**Exercise details:** Exact copies of the lines from the line containing "follow this symlink" through the last line of the entries below are the whole answer.

(Extracted records begins)

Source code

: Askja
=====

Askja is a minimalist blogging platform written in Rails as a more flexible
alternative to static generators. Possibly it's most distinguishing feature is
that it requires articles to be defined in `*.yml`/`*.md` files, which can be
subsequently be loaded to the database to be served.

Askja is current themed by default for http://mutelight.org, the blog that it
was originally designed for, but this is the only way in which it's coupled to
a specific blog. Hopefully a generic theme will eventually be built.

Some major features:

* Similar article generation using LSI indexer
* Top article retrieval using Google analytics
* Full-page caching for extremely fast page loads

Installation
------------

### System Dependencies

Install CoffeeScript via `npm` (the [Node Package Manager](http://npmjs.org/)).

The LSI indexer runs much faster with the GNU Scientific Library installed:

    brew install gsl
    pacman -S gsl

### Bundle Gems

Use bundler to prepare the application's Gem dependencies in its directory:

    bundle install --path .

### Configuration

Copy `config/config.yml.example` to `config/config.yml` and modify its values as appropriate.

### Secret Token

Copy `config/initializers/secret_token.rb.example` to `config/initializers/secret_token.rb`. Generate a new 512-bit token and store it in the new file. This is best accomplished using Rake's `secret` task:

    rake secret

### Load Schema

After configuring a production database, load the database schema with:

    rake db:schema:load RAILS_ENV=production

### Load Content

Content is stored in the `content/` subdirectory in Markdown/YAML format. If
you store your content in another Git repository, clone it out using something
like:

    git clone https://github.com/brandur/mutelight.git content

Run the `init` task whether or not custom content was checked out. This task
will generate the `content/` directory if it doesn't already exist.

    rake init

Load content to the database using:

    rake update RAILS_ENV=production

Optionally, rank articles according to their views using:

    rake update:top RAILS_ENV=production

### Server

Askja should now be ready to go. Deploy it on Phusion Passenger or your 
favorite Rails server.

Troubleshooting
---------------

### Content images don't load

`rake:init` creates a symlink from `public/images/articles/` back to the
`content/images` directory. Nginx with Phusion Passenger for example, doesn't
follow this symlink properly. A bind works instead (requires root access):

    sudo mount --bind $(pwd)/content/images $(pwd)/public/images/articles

(Extracted records ends)

**Solution for this task:**
follow this symlink properly. A bind works instead (requires root access):

    sudo mount --bind $(pwd)/content/images $(pwd)/public/images/articles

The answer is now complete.